There wasn’t much to see at first. The westward trail ran along the edge of an embankment where the land sloped steeply upward to my left and downward to my right. Because the trail was unofficial and therefore not maintained by park officials, the vegetation was thick and gave me more than my fair share of smacks and slaps. Though the distance I covered wasn’t more than a tenth of a mile, I was seriously considering turning back due to the discomfort.
Yet something nudged me onward subconsciously, and I found myself wondering if my regret would be greater from finishing what I started or turning back too soon. So I continued through the vegetation and kept my fingers crossed.
Then I noticed a rock formation to my right. It was probably ten feet wide by fifteen feet tall, though it was covered by vegetation and dead leaves which obscured its features. I didn’t think much of it until I passed it and noticed the trail in front of me veering sharply to the left. I wasn’t sure what to expect, but I was still hoping there might be something worth the wait.
Then, rising forty feet high to my left, the most breathtaking rock formation I’ve seen at Occoneechee Mountain came into view.
I’m not small, being six feet tall and in good physical shape, but I suddenly felt as tiny as an ant at a gathering of elephants. The promontory was jagged and rough-hewn, possibly indicating that it sheared away at some point in the not too distant past. This added concern to my amazement, since I didn’t want to be flattened. So I quickly moved along.

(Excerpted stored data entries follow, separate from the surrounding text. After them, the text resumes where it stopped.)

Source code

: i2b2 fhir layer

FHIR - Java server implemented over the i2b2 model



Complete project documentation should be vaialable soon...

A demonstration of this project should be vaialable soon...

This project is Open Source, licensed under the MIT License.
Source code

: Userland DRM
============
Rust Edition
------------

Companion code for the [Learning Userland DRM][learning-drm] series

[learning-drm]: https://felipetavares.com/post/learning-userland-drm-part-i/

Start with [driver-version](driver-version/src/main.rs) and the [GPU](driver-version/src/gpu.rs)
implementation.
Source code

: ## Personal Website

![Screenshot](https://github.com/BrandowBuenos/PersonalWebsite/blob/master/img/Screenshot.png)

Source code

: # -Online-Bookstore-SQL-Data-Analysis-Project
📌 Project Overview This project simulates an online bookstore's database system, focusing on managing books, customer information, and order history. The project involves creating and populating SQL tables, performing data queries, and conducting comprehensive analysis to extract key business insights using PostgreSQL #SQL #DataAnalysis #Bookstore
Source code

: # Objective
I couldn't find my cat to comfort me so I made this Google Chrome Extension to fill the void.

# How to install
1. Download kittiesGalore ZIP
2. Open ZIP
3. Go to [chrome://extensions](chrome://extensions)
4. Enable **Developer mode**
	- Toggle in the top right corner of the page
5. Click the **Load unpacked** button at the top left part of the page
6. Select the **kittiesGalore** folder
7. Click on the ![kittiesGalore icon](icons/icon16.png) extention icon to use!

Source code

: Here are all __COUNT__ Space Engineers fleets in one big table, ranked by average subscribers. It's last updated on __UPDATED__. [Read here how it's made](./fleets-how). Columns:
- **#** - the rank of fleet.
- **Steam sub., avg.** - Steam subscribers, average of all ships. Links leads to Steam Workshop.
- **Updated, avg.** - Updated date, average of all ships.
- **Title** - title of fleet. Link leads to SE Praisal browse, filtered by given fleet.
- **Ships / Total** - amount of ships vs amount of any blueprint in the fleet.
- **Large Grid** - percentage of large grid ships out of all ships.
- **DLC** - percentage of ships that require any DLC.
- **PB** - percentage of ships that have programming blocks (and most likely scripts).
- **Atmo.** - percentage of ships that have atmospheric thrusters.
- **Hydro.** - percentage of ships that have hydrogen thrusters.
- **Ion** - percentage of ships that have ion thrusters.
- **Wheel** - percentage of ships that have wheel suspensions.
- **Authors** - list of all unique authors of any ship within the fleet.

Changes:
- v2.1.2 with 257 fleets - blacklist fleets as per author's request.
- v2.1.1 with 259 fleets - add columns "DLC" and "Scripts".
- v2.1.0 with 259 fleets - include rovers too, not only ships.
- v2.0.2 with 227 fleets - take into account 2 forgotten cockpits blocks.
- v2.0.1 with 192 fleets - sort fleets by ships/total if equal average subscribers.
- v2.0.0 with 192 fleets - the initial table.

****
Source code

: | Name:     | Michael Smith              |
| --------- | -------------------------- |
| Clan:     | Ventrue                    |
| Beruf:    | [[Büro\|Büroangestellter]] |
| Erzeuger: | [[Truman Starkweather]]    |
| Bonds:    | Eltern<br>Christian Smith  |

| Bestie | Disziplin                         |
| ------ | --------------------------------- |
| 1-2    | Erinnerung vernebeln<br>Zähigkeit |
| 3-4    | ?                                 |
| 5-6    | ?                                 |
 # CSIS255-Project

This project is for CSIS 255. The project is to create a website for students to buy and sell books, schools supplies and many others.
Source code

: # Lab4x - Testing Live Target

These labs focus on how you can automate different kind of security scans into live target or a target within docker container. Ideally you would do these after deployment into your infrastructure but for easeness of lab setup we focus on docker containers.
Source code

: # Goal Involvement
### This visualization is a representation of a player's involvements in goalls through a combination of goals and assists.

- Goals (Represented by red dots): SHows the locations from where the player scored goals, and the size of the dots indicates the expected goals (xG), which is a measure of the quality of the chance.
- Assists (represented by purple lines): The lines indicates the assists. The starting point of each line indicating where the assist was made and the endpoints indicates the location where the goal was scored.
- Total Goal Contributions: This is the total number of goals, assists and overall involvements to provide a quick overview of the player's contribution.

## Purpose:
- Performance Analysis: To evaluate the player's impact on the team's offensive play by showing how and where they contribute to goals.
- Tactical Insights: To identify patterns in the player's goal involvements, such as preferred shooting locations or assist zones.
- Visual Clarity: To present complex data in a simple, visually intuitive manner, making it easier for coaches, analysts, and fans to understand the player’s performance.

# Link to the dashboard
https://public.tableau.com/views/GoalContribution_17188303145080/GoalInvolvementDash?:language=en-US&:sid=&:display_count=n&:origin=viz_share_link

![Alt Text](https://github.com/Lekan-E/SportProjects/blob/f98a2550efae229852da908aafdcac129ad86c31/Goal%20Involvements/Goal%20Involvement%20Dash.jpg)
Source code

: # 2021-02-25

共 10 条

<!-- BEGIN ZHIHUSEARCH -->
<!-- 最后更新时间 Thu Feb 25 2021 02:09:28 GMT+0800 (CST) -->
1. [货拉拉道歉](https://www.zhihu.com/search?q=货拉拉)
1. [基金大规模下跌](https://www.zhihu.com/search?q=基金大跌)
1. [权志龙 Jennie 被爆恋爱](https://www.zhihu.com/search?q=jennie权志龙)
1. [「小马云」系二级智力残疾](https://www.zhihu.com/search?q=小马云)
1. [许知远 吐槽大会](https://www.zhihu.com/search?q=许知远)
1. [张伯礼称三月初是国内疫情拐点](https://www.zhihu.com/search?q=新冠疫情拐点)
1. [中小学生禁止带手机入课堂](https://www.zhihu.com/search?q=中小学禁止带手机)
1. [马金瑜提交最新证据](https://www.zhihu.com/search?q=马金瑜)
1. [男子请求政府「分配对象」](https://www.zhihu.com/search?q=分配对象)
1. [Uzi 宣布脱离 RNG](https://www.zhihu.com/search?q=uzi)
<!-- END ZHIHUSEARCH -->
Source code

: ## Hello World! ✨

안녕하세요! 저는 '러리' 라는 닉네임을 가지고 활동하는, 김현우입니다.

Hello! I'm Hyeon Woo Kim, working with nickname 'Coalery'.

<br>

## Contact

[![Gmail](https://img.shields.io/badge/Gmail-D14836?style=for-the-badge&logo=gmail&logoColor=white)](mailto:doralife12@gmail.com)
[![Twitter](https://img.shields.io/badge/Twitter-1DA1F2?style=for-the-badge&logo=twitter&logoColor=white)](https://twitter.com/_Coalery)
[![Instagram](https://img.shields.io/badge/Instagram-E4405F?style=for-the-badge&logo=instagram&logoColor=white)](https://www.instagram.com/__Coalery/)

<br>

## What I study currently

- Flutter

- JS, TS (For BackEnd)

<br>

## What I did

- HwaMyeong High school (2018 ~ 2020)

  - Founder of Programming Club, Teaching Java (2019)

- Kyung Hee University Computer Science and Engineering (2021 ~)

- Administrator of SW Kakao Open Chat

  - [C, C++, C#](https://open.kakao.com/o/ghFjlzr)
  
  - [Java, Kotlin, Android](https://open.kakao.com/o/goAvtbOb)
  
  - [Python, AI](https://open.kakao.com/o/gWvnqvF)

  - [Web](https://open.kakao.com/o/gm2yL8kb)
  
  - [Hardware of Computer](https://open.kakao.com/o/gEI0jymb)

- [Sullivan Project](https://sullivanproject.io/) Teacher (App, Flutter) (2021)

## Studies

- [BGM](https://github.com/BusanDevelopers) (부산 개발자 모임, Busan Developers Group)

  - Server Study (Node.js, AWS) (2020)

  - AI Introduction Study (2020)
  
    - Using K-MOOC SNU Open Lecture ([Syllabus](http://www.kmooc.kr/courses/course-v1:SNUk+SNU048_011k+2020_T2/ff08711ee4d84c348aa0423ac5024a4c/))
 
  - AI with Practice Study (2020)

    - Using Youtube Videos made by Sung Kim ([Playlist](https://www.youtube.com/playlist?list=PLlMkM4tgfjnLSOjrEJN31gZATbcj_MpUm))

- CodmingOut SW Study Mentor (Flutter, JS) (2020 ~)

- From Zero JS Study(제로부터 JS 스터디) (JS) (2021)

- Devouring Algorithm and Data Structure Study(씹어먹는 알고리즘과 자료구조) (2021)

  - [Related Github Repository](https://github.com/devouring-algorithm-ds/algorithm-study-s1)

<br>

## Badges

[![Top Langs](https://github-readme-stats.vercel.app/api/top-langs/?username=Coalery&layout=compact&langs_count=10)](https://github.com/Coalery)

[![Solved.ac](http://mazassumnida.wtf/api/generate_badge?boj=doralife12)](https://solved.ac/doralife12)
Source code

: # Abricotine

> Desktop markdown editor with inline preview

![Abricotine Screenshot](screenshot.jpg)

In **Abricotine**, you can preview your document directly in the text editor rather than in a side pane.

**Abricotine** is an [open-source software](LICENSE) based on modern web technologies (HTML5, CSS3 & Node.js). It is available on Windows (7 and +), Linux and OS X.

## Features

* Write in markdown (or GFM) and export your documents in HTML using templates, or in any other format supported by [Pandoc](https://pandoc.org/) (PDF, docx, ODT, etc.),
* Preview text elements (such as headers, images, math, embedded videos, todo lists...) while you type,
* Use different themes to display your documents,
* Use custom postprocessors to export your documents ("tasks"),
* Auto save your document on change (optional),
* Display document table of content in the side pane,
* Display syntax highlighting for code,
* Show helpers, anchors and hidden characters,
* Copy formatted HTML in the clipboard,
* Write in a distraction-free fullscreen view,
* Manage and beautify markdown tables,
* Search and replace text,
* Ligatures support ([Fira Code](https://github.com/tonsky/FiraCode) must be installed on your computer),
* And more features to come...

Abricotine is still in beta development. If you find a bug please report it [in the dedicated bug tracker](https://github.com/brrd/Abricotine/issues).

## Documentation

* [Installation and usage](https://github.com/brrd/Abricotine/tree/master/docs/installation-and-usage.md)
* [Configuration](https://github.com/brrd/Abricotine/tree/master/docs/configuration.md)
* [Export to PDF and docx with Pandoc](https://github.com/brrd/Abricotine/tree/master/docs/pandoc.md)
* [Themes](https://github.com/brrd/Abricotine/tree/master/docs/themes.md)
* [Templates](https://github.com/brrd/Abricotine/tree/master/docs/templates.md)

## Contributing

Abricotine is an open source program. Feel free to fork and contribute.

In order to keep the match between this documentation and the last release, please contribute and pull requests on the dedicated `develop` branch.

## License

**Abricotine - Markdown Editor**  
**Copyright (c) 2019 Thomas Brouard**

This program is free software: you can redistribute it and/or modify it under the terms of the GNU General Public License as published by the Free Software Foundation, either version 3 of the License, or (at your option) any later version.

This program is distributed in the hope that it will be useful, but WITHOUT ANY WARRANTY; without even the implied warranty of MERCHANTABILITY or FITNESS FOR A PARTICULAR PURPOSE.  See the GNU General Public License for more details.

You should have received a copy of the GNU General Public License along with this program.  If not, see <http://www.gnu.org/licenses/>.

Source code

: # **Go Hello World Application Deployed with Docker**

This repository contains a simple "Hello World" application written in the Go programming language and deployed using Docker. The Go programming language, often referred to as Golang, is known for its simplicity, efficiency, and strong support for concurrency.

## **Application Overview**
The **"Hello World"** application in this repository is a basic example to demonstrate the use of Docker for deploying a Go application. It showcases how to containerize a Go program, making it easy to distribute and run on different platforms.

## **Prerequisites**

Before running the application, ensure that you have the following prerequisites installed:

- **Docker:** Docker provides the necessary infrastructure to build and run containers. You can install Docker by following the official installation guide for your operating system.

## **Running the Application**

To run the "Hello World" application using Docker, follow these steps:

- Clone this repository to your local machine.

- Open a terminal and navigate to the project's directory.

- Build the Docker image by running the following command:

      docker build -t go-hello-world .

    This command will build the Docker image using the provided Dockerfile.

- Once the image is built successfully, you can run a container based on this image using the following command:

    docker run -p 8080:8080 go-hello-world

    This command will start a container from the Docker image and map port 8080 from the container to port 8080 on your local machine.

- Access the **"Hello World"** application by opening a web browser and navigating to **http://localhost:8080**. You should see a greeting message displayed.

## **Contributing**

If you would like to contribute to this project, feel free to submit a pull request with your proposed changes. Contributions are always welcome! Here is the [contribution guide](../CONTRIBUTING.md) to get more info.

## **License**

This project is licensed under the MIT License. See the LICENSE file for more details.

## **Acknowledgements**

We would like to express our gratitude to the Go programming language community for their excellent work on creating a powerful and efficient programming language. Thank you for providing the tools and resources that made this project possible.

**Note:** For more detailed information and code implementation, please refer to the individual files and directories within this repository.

To the right of the rock formation was a gorge which had been hollowed out by a tiny stream gurgling gently over the surface of the rock. I can’t be certain, but it appeared that the stream originated at this very location.
Above and to the left of the stream was something else very curious. About thirty feet from the outermost edge of the rock formation was a strange opening that looked like the mouth of a cave.
After very carefully picking my way up ten feet of steep moss-covered rock to make a closer inspection of the opening, I came to the conclusion that it was a sizeable crack which had been hollowed out by erosion and came to form the presumptive location of the Panther’s Den.
After I’d finished my cursory inspection of the Panther’s Den, I decided it was time to head back to the main trail.
Very suddenly and for no apparent reason, I found it difficult to breathe. Possibly from a combination of excess pollen, inadequate ventilation in the enclosed microclimate, and physical exertion from climbing the slippery rock face, I had an asthma attack — which for me is virtually unprecedented.
For thirty seconds I could barely take more than a shallow gasp of breath. Combined with the fact that I was attempting to descend a slippery rock face with abundant moss that gave little protection in the event of a fall, I was momentarily panicked.
By the time I made it back to the trail, however, I was breathing normally and felt a wave of gratitude, not only for being able to breathe but for being able to see something so amazing and unexpected.
Not for the first time in my life I was reminded of the words of Robert Frost:
I shall be telling this with a sigh
Somewhere ages and ages hence:
Two roads diverged in a wood, and I —
I took the one less traveled by,
And that has made all the difference.